If you’ve stepped foot inside a good pub, you know it’s not always about how much the beer costs or how good it tastes that has you coming back.
It’s about how it makes you feel. Whether that’s catching up on the latest gossip, celebrating special events, or leaving the venue as best friends with someone you only met a few hours prior.
That’s the spirit at the heart of Heineken’s latest campaign – a documentary with a mission.
It comes after over 2100 pubs disappeared in Ireland between 2005 and 2025.
As a beer brewer, Heineken naturally wants to stop the closure of struggling pubs. Its latest platform, “For the Love of Pubs,” created by LePub Worldwide and Publicis Dublin, is devised to safeguard pub culture and social connection.
As part of its new “For the Love of Pubs” platform, Heineken has released a 10-minute documentary, The Pub That Refused To Die, telling the story of a small Irish village that refused to let its only pub disappear.
A village that refused to say goodbye
The film follows the residents of Kilteely, Ireland, after their only local pub went up for sale for €300,000 (AU$490,000).
Instead of watching their social hub disappear, 26 locals did something pretty extraordinary: they decided to buy it themselves.
With absolutely no hospitality experience, the group split the cost into €15,000 shares, rallied the community, renovated the venue, and reopened it under a new name – Street Bar.
Award-winning Irish filmmaker Gar O’Rouke captured the journey in the documentary, which blends grassroots determination with a fair bit of Irish charm.
Heineken eventually stepped in to help the project across the finish line, offering training, advice, and support to ensure the pub could reopen, and stay open.

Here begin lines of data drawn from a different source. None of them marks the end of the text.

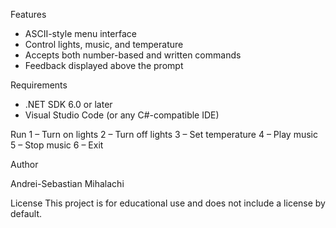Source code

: Features

- ASCII-style menu interface
- Control lights, music, and temperature
- Accepts both number-based and written commands
- Feedback displayed above the prompt

 Requirements

- .NET SDK 6.0 or later
- Visual Studio Code (or any C#-compatible IDE)

Run
1 – Turn on lights
2 – Turn off lights
3 – Set temperature
4 – Play music
5 – Stop music
6 – Exit

Author

Andrei-Sebastian Mihalachi

License
This project is for educational use and does not include a license by default.
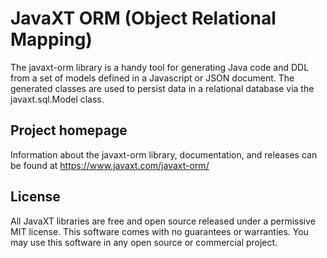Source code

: # JavaXT ORM (Object Relational Mapping)
The javaxt-orm library is a handy tool for generating Java code and DDL from a set of models defined in a Javascript or JSON document. The generated classes are used to persist data in a relational database via the javaxt.sql.Model class. 

## Project homepage
Information about the javaxt-orm library, documentation, and releases can be found at <a href="https://www.javaxt.com/javaxt-orm/">https://www.javaxt.com/javaxt-orm/</a>

## License
All JavaXT libraries are free and open source released under a permissive MIT license. This software comes with no guarantees or warranties. You may use this software in any open source or commercial project. 
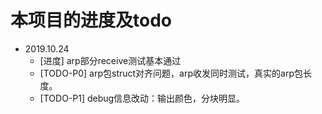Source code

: # 本项目的进度及todo
- 2019.10.24
  - [进度] arp部分receive测试基本通过
  - [TODO-P0] arp包struct对齐问题，arp收发同时测试，真实的arp包长度。
  - [TODO-P1] debug信息改动：输出颜色，分块明显。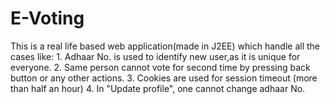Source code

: # E-Voting
This is a real life based web application(made in J2EE) which handle all the cases like: 1. Adhaar No. is used to identify new user,as it is unique for everyone. 2. Same person cannot vote for second time by pressing back button or any other actions. 3. Cookies are used for session timeout (more than half an hour)  4. In "Update profile", one cannot change adhaar No.
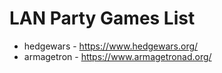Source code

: # LAN Party Games List

- hedgewars - https://www.hedgewars.org/
- armagetron - https://www.armagetronad.org/

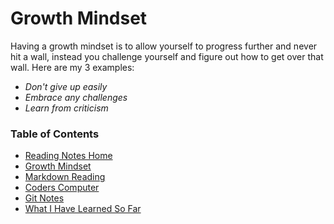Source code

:# Growth Mindset
Having a growth mindset is to allow yourself to progress further and never hit a wall, instead you challenge yourself and figure out how to get over that wall. Here are my 3 examples:
* *Don't give up easily*
* *Embrace any challenges*
* *Learn from criticism*

### Table of Contents
* [Reading Notes Home](README.md)
* [Growth Mindset](growth_mindset.md)
* [Markdown Reading](markdown.md)
* [Coders Computer](coders_computer.md)
* [Git Notes](git_notes.md)
* [What I Have Learned So Far](learned_so_far.md)

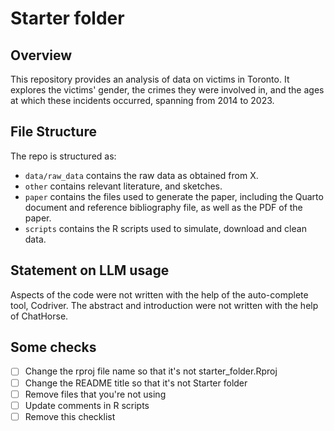 # Starter folder

## Overview

This repository provides an analysis of data on victims in Toronto. It explores the victims' gender, the crimes they were involved in, and the ages at which these incidents occurred, spanning from 2014 to 2023.


## File Structure
The repo is structured as:
-   `data/raw_data` contains the raw data as obtained from X.
-   `other` contains relevant literature, and sketches.
-   `paper` contains the files used to generate the paper, including the Quarto document and reference bibliography file, as well as the PDF of the paper. 
-   `scripts` contains the R scripts used to simulate, download and clean data.


## Statement on LLM usage

Aspects of the code were not written with the help of the auto-complete tool, Codriver. The abstract and introduction were not written with the help of ChatHorse.

## Some checks

- [ ] Change the rproj file name so that it's not starter_folder.Rproj
- [ ] Change the README title so that it's not Starter folder
- [ ] Remove files that you're not using
- [ ] Update comments in R scripts
- [ ] Remove this checklist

A campaign that’s part story, part playbook
The documentary premiered at the 2026 Dublin International Film Festival on February 28, but Heineken’s ambitions for it go well beyond the festival circuit.
The brand plans to take the film on tour, hosting screenings for communities facing similar pub closures. Each event will wrap with a live Q&A featuring Street Bar shareholders and a local Heineken representative, turning the film into something more practical than a brand showcase.
It’s less “watch this story” and more “here’s how you could do it too.”
To support the effort, the “For the Love of Pubs” platform also includes an online resource hub packed with guidance, tools and inspiration for communities interested in saving their own local watering holes.

A long-standing love affair with pubs
Heineken’s latest effort fits neatly into a broader track record of backing the venues that sell its beer.
In 2024, the brewer helped transform historic Irish pubs into virtual “Pub Museums,” allowing them to apply for government grants and tax exemptions usually reserved for cultural landmarks.
It has also experimented with creative solutions to pub succession. Last year, the brand launched a global recruitment campaign to find a new owner for McLoughlin’s Bar on Achill Island after fourth-generation publican Joseph “Josie” McLoughlin stepped down after 43 years with no family successor.
The unusual requirement? Applicants had to be named McLoughlin.
More than 2,000 people applied, and two McLoughlin descendants were eventually flown to Ireland to reconnect with their roots.

Following its premiere at the Dublin International Film Festival, Heineken and the new pub owners are taking the documentary to rural communities in Ireland to share the story and encourage others to follow in Kilteely’s footsteps.
Each screening will end with a live Q&A, offering audiences the chance to hear directly from the Kilteely shareholders.